Tuesday, October 11, 2016

If you've been in the eye of the storm

I left the Catalyst conference last Thursday evening where I was volunteering for a few days and found because of Hurricane Matthew, many evacuees from the coast were making their way into Atlanta where the conference was held to stay with family and friends until the storm passed by. Evidently, because of this, every Atlanta thoroughfare was jammed to the max.

So many that evening were waiting, watching, and hoping despite dire predictions of wind speeds and storm surge that they’d have a home after the storm passed. People I knew personally were as we heard repeatedly “hoping for the best but preparing for the worst.”

I’d just left a woman I worked with whose mother was in an intensive care unit in Florida where the storm was about to hit. All the doctors and nurses there were under 72-hour lock down. Repeatedly, my friend’s flights to Florida had been cancelled, but she still hoped to get a flight out the next morning to be with her mother.

I work at the Catalyst registration desk, and a pastor and his wife approached the desk. Concern and compassion spilled out. ”Could we transfer our tickets to next year? The storm is veering toward the area where we pastor a church and we feel we need to return.” I felt for them driving so far having just arrived the day before.

Another family I know evacuated to the north, but their home sits on a coastal marsh. Any amount of storm surge could destroy everything they owned. This family had already suffered the loss of their only son a few years back.

My heart broke as I prayed for these folks.

I inched along in the traffic. It was clear I was going to have an extraordinarily long trip home. I turned on the radio and “In the Eye of the Storm” played.

 I couldn’t imagine a more appropriate song for those who had left everything and were now stuck on the interstate wondering what the outcome might be. It’s as if the words were written just for them. Now I cried as I prayed.

I wondered about the person who wrote “In the Eye of the Storm.” How could he write such words if he hadn’t experienced loss? When I returned home, I did a little research.

The author, Ryan Stevenson, was a paramedic for eight years, lost his mom early in life, and he and his wife suffered the miscarriage of twin daughters. He said this in a New Release Today interview, “One of the things I've seen as a paramedic is that we all have true, real struggles, ugly parts of our lives that we are dealing with and failures and defeats. In the middle of that, when we feel our sails are ripped out in the battles and wars we are going through, we can feel like we float out to sea where the Lord isn't paying attention to us and He's overlooked us. I want this song to say no to that. His promise to us is that He is the anchor of our being, and He is our only hope.”
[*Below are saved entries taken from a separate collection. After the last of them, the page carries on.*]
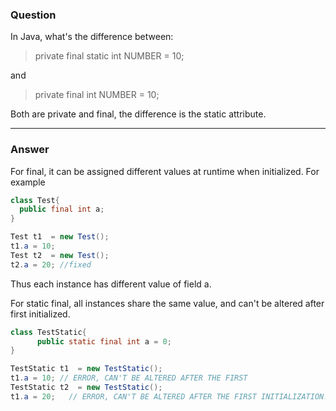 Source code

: ### Question 
In Java, what's the difference between:
> private final static int NUMBER = 10;

and
> private final int NUMBER = 10;

Both are private and final, the difference is the static attribute.

--------------------------------------
### Answer
For final, it can be assigned different values at runtime when initialized. For example
```java
class Test{
  public final int a;
}

Test t1  = new Test();
t1.a = 10;
Test t2  = new Test();
t2.a = 20; //fixed
```
Thus each instance has different value of field a.

For static final, all instances share the same value, and can't be altered after first initialized.

```java
class TestStatic{
      public static final int a = 0;
}

TestStatic t1  = new TestStatic();
t1.a = 10; // ERROR, CAN'T BE ALTERED AFTER THE FIRST 
TestStatic t2  = new TestStatic();
t1.a = 20;   // ERROR, CAN'T BE ALTERED AFTER THE FIRST INITIALIZATION.
``` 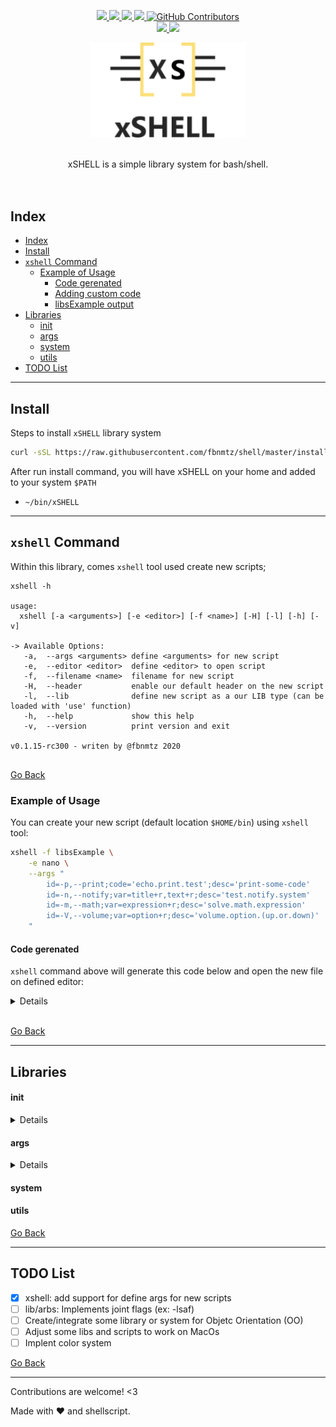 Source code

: <!--
 ############################################################################
 Project: xSHELL (none)
 File...: readme.md
 Created: Friday, 2022/12/30 - 04:54:21
 Author.: @fbnmtz, (fabiano.matoz@gmail.com)
 ~·~·~·~·~·~·~·~·~·~·~·~·~~·~·~·~·~·~·~·~·~·~·~·~·~~·~·~·~·~·~~·~·~·~·~·~·~·~
 Last Modified: Sunday, 2023/02/05 - 17:47:55
 Modified By..: @fbnmtz, (fabiano.matoz@gmail.com)
 ~·~·~·~·~·~·~·~·~·~·~·~·~~·~·~·~·~·~·~·~·~·~·~·~·~~·~·~·~·~·~~·~·~·~·~·~·~·~
 Version: 0.0.20.390
 ~·~·~·~·~·~·~·~·~·~·~·~·~~·~·~·~·~·~·~·~·~·~·~·~·~~·~·~·~·~·~~·~·~·~·~·~·~·~
 Description: 
  >
 ############################################################################
 HISTORY:
-->

<p align="center">
    <a href="https://www.codefactor.io/repository/github/fbnmtz/xSHELL/">
        <img src="https://www.codefactor.io/repository/github/fbnmtz/xSHELL/badge">
    </a>
    <a href="https://github.com/fbnmtz/shell/issues">
        <img src="https://img.shields.io/github/issues/fbnmtz/shell.svg">
    </a>
    <a href="https://img.shields.io/github/forks/fbnmtz/shell.svg">
        <img src="https://img.shields.io/github/forks/fbnmtz/shell.svg">
    </a>
    <a href="https://github.com/fbnmtz/shell/stargazers">
        <img src="https://img.shields.io/github/stars/fbnmtz/shell.svg">
    </a>
    <a href="https://github.com/fbnmtz/shell/graphs/contributors">
      <img alt="GitHub Contributors" src="https://img.shields.io/github/contributors/fbnmtz/shell" />
    </a>
    </br>
    <a href="https://repology.org/metapackage/shell/versions">
        <img src="https://repology.org/badge/tiny-repos/shell.svg">
    </a>
    <a href="https://gitHub.com/fbnmtz/xSHELL/releases/">
        <img src="https://img.shields.io/github/release/fbnmtz/xSHELL.svg">
    </a>
    <!-- <a href="#">
        <img src="https://img.shields.io/github/downloads/fbnmtz/xSHELL/total">
    </a> -->
</p>

<p align="center">
    <img width="250px" src="./docs/logo.jpg" align="center" alt="GitHub Readme Stats" />
    </br></br></br>xSHELL is a simple library system for bash/shell.</br></br></br>
</p>

## Index

- [Index](#index)
- [Install](#install)
- [`xshell` Command](#xshell-command)
  - [Example of Usage](#example-of-usage)
    - [Code gerenated](#code-gerenated)
    - [Adding custom code](#adding-custom-code)
    - [libsExample output](#libsexample-output)
- [Libraries](#libraries)
    - [init](#init)
    - [args](#args)
    - [system](#system)
    - [utils](#utils)
- [TODO List](#todo-list)

---

## Install

Steps to install `xSHELL` library system

```bash
curl -sSL https://raw.githubusercontent.com/fbnmtz/shell/master/install | bash 

```

After run install command, you will have xSHELL on your home and added to your system `$PATH`

* `~/bin/xSHELL`

---

## `xshell` Command

Within this library, comes `xshell` tool used create new scripts;

```
xshell -h

usage:
  xshell [-a <arguments>] [-e <editor>] [-f <name>] [-H] [-l] [-h] [-v]

-> Available Options:
   -a,  --args <arguments> define <arguments> for new script
   -e,  --editor <editor>  define <editor> to open script
   -f,  --filename <name>  filename for new script
   -H,  --header           enable our default header on the new script
   -l,  --lib              define new script as a our LIB type (can be loaded with 'use' function)
   -h,  --help             show this help
   -v,  --version          print version and exit

v0.1.15-rc300 - writen by @fbnmtz 2020


```

[Go Back](#index)

### Example of Usage

You can create your new script (default location `$HOME/bin`) using `xshell` tool:

```bash
xshell -f libsExample \
    -e nano \
    --args "
        id=-p,--print;code='echo.print.test';desc='print-some-code' 
        id=-n,--notify;var=title+r,text+r;desc='test.notify.system' 
        id=-m,--math;var=expression+r;desc='solve.math.expression'  
        id=-V,--volume;var=option+r;desc='volume.option.(up.or.down)'
    "
```

<!-- # now, you can easily define args and usage info with 'xarg' function
# params supported:
#      * --id <shortflat,longflag>
#            this param require two params 
#                1. --var or --code
#                2. --desc
#          * --var <var1:varvalue,var2+r,var3+o>
#          * --desc <description>
# We have another param made to be used alone 
#      * --section <group name>
#            this param will group args defined after it -->

#### Code gerenated

`xshell` command above will generate this code below and open the new file on defined editor:

<details close="true">

```bash
# script: libsExample

#!/usr/bin/env bash

_AUTHOR_="fabiano.matoz@gmail.com"
_CREATED_AT_="2023"
_CURRENT_VERSION_="0.0.1"


# ~·~·~·~·~·~·~·~·~·~·~·~·~~·~·~·~·~·~·~·~·~·~·~·~·~~·~·~·~·~·~
# shellcheck disable=SC1090,SC2154
#   * SC1090: Can't follow non-constant source. Use a directive to specify location.
#       -> cant follow or source usage
#   * SC2154: var is referenced but not assigned.
#       -> variables created by or library system (don't worry)

# ~·~·~·~·~·~·~·~·~·~·~·~·~~·~·~·~·~·~·~·~·~·~·~·~·~~·~·~·~·~·~
source ~/bin/xSHELL/init
use args
# ~·~·~·~·~·~·~·~·~·~·~·~·~~·~·~·~·~·~·~·~·~·~·~·~·~~·~·~·~·~·~

xarg --id -p,--print --code 'echo print test' --desc 'print-some-code'
xarg --id -n,--notify --var title+r,text+r --desc 'test notify system'
xarg --id -m,--math --var expression+r --desc 'solve math expression'
xarg --id -V,--volume --var option+r --desc 'volume option (up or down)'
```

#### Adding custom code

After it, you can create all your code using args defined earlier.

Example:

```bash
# xrun optional params:
#   * --xreject-unknow : throw error when receive an parameter not defined with 'xarg'
#   * --xrequire-one...: throw error if no param given
#   * --xversionrc.....: show full version with release candidate
xrun --xreject-unknow --xrequire-one --xversionrc "$@"

# code for -m/--math arg
if [ -n "$expression" ] ; then
    echo $(($expression))
fi

# test notification function on lib/system 
if [ -n "$title" ]; then
    xsys.notify "$title" "$text"
fi

# test volume function on lib/system
if [ -n "$option" ]; then
    xsys.vol "--$option"
    xsys.notify Volume "$option" # - $(xsys.vol "--status")"
fi

```

#### libsExample output

The code above will generate this output

```
# check help
libsExapmle -h

usage:
  libsExapmle [-p] [-n <title> <text>] [-m <expression>] [-V <option>] [-h] [-v]

-> Custom Args:
   -p,  --print                 print some code
   -n,  --notify <title> <text> test notify system
   -m,  --math <expression>     solve math expression
   -V,  --volume <option>       volume option (up or down)

-> Information Options:
   -h,  --help                  show this help
   -v,  --version               print version and exit

v0.0.6-rc81 - writen by @fbnmtz 2023

# using --math option
libsExapmle --math "2*2"
4

```

</details>
</br>

[Go Back](#index)

<!-- ### Note about lib/args:

1. using `xarg` function, two options are automatically generated (`--help `and `--version`):

   1. --help

      `create a usage information based on defined parameters with function 'xarg'`
   2. --version

      `show de version defined by variable ${_CURRENT_VERSION_`}
2. some values come from the header information. If you don't use the same header, please define this variables before call `xrun` function:

   ```bash
   _AUTHOR_="YourNme"
   _CREATED_AT_="year"
   _CURRENT_VERSION_="X.X.X"
   ```
[Go Back](#index) -->

---

## Libraries

#### init

<details close="true">

* Variables

  * `$APP`
    * Store current script name
  * `$APP_DIR`
    * Store current script path
  * `$APP_HOME`
    * Default location to script save configs and related files
* Functions

  * `xsetHome {dir1, dir2}`
    * Create `$APP_HOME` directory. Default localtion is `$HOME/.fbnmtz/$APP`
  * `use lib1 lib2 lib3`
    * function to easily load libraries into your script
  * `xrequirements binary1 binary2`
    * function to check if a binary exists on your system. Pass program names separeted by spaces. Throw an error and exit if not found.
    * you can test conditional binarys using this syntax: `xrequirements bin1:bin2` (that means bin1 or bin2)
</details>

#### args

<details close="true">

* Functions
  * `xarg`
    * used to define arguments: 
 
```
# params supported:
  * --id <shortflat,longflag>
    * should be used with '--var' or '--code' 
      1. --var <var1:varvalue,var2+r,+o>
        1.1. `var:value` means this arg will set a var `var=value`
        1.2. `var+r` means this arg will require a new arg and i (can't be null)
        1.3. `var+o` means this arg accepts another argument (but can be null)
      2. --code <shell commands>
        2.1. this arg will run arg received with `eval` function
  * --desc <description>
    * define description for this argument (will be used in help/usage information)

# Examples of usage of 'xarg' function:

xarg --id "-h,--help"    --code "xusage --help"                      --desc "show this help"
xarg --id "-v,--version" --code "echo "$_CURRENT_VERSION_"; exit" --desc "print version and exit"

```
  * `xrun`
  * `xhelp`
  * `xusage`
  * `xflag_require_value`
  * `xrequire_one`

</details>

#### system

#### utils

[Go Back](#index)

---

## TODO List

* [x] xshell: add support for define args for new scripts
* [ ] lib/arbs: Implements joint flags (ex: -lsaf)
* [ ] Create/integrate some library or system for Objetc Orientation (OO)
* [ ] Adjust some libs and scripts to work on MacOs
* [ ] Implent color system

[Go Back](#index)

---

Contributions are welcome! &lt;3

Made with ❤️ and shellscript.
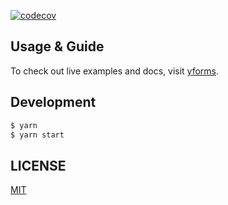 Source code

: [![codecov](https://codecov.io/gh/crazyair/yforms/branch/master/graph/badge.svg)](https://codecov.io/gh/crazyair/yforms)

## Usage & Guide

To check out live examples and docs, visit [yforms](https://yforms.crazyair.cn/).

## Development

```bash
$ yarn
$ yarn start
```

## LICENSE

[MIT](https://github.com/umijs/umi/blob/master/LICENSE)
Ryan had written the song just as a personal testimony thinking it would never see air play, but God has used it over and over to bring encouragement to those going through hard times. And I’m sure Hurricane Matthew was no exception.

So here on this Tuesday morning, many are now digging out. Some have found trees or wind have destroyed their homes or if they’re still standing, water has flooded them. Our prayers go out to those driven from their homes in North Carolina because of the terrible flooding. Sadly, many lives have been lost during the lashing of this storm. So even after the storm passes, there’s so much grief and heartache still to deal with, but we remember that last thing Ryan said: “His promise to us is that He is the anchor of our being, and He is our only hope.”

That works when dealing with the effects of a storm named Matthew or one by any other name, too.
God is a safe place to hide,
    ready to help when we need him.
We stand fearless at the cliff-edge of doom,
    courageous in seastorm and earthquake,
Before the rush and roar of oceans,
    the tremors that shift mountains (Psalm 46:1-3 The Message).